**DATASET CONTENT:**
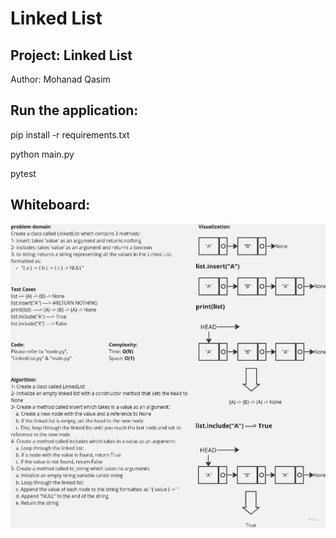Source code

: # Linked List

## Project: Linked List

Author: Mohanad Qasim 


## Run the application:

pip install -r requirements.txt

python  main.py

pytest


## Whiteboard:
![Alt text](./Untitled%20(1).jpg)


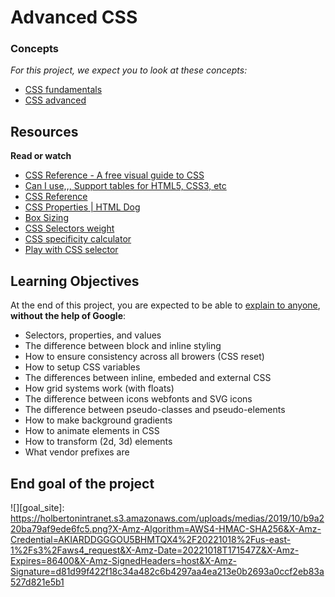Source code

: # Advanced CSS

### Concepts

_For this project, we expect you to look at these concepts:_

-   [CSS fundamentals](https://intranet.hbtn.io/concepts/875)
-   [CSS advanced](https://intranet.hbtn.io/concepts/876)

## Resources

**Read or watch**

-   [CSS Reference - A free visual guide to CSS](https://intranet.hbtn.io/rltoken/_ktDSjqTMRt3pFaxKYjpmA "CSS Reference - A free visual guide to CSS")
-   [Can I use,,, Support tables for HTML5, CSS3, etc](https://intranet.hbtn.io/rltoken/9AX9sdvpIcezSuBnKttlrg "Can I use,,, Support tables for HTML5, CSS3, etc")
-   [CSS Reference](https://intranet.hbtn.io/rltoken/u0-SOhRQ9dSBO9sUs-NAmw "CSS Reference")
-   [CSS Properties | HTML Dog](https://intranet.hbtn.io/rltoken/WhK8mrHj9dcxtdnNV--xFQ "CSS Properties | HTML Dog")
-   [Box Sizing](https://intranet.hbtn.io/rltoken/f74EkDxPwhBsrHymBIiViw "Box Sizing")
-   [CSS Selectors weight](https://intranet.hbtn.io/rltoken/XcIeEQUndfYjwgv6aDbkYA "CSS Selectors weight")
-   [CSS specificity calculator](https://intranet.hbtn.io/rltoken/dvVMkmdO3jJj3TYacFJXkw "CSS specificity calculator")
-   [Play with CSS selector](https://intranet.hbtn.io/rltoken/HhhSyJNnNQPrxzuyDSMAjA "Play with CSS selector")

## Learning Objectives

At the end of this project, you are expected to be able to  [explain to anyone](https://intranet.hbtn.io/rltoken/nPsQlpN67NEW0f28iD1ABA "explain to anyone"),  **without the help of Google**:

-   Selectors, properties, and values
-   The difference between block and inline styling
-   How to ensure consistency across all browers (CSS reset)
-   How to setup CSS variables
-   The differences between inline, embeded and external CSS
-   How grid systems work (with floats)
-   The difference between icons webfonts and SVG icons
-   The difference between pseudo-classes and pseudo-elements
-   How to make background gradients
-   How to animate elements in CSS
-   How to transform (2d, 3d) elements
-   What vendor prefixes are
## End goal of the project

![][goal_site]: https://holbertonintranet.s3.amazonaws.com/uploads/medias/2019/10/b9a220ba79af9ede6fc5.png?X-Amz-Algorithm=AWS4-HMAC-SHA256&X-Amz-Credential=AKIARDDGGGOU5BHMTQX4%2F20221018%2Fus-east-1%2Fs3%2Faws4_request&X-Amz-Date=20221018T171547Z&X-Amz-Expires=86400&X-Amz-SignedHeaders=host&X-Amz-Signature=d81d99f422f18c34a482c6b4297aa4ea213e0b2693a0ccf2eb83a527d821e5b1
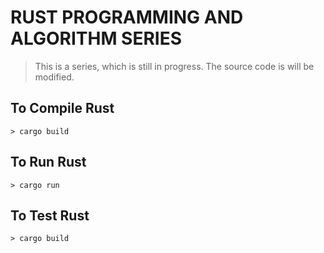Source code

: # RUST PROGRAMMING AND ALGORITHM SERIES

> This is a series, which is still in progress. The source code is will be modified.

## To Compile Rust

`> cargo build`

## To Run Rust

`> cargo run`

## To Test Rust

`> cargo build`

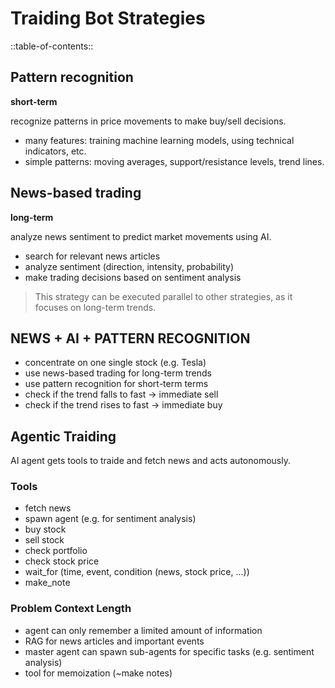 # Traiding Bot Strategies

::table-of-contents::

## Pattern recognition

**short-term**

recognize patterns in price movements to make buy/sell decisions.

- many features: training machine learning models, using technical indicators, etc.
- simple patterns: moving averages, support/resistance levels, trend lines.

## News-based trading

**long-term**

analyze news sentiment to predict market movements using AI.

- search for relevant news articles
- analyze sentiment (direction, intensity, probability)
- make trading decisions based on sentiment analysis

> This strategy can be executed parallel to other strategies, as it focuses on long-term trends.

## NEWS + AI + PATTERN RECOGNITION

- concentrate on one single stock (e.g. Tesla)
- use news-based trading for long-term trends
- use pattern recognition for short-term terms
- check if the trend falls to fast -> immediate sell
- check if the trend rises to fast -> immediate buy

## Agentic Traiding

AI agent gets tools to traide and fetch news and acts autonomously.

### Tools

- fetch news
- spawn agent (e.g. for sentiment analysis)
- buy stock
- sell stock
- check portfolio
- check stock price
- wait_for (time, event, condition (news, stock price, ...))
- make_note

### Problem Context Length

- agent can only remember a limited amount of information
- RAG for news articles and important events
- master agent can spawn sub-agents for specific tasks (e.g. sentiment analysis)
- tool for memoization (~make notes)
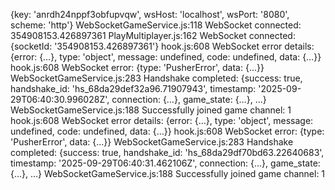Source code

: {key: 'anrdh24nppf3obfupvqw', wsHost: 'localhost', wsPort: '8080', scheme: 'http'}
WebSocketGameService.js:118 WebSocket connected: 354908153.426897361
PlayMultiplayer.js:162 WebSocket connected: 
{socketId: '354908153.426897361'}
hook.js:608 WebSocket error details: 
{error: {…}, type: 'object', message: undefined, code: undefined, data: {…}}
hook.js:608 WebSocket error: 
{type: 'PusherError', data: {…}}
WebSocketGameService.js:283 Handshake completed: 
{success: true, handshake_id: 'hs_68da29def32a96.71907943', timestamp: '2025-09-29T06:40:30.996028Z', connection: {…}, game_state: {…}, …}
WebSocketGameService.js:188 Successfully joined game channel: 1
hook.js:608 WebSocket error details: 
{error: {…}, type: 'object', message: undefined, code: undefined, data: {…}}
hook.js:608 WebSocket error: 
{type: 'PusherError', data: {…}}
WebSocketGameService.js:283 Handshake completed: 
{success: true, handshake_id: 'hs_68da29df70bd63.22640683', timestamp: '2025-09-29T06:40:31.462106Z', connection: {…}, game_state: {…}, …}
WebSocketGameService.js:188 Successfully joined game channel: 1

**TASK DESCRIPTION:** Nothing but a number is wanted: report how many lines in the entries above contain the string "stock".

**ANSWER BELOW:** 5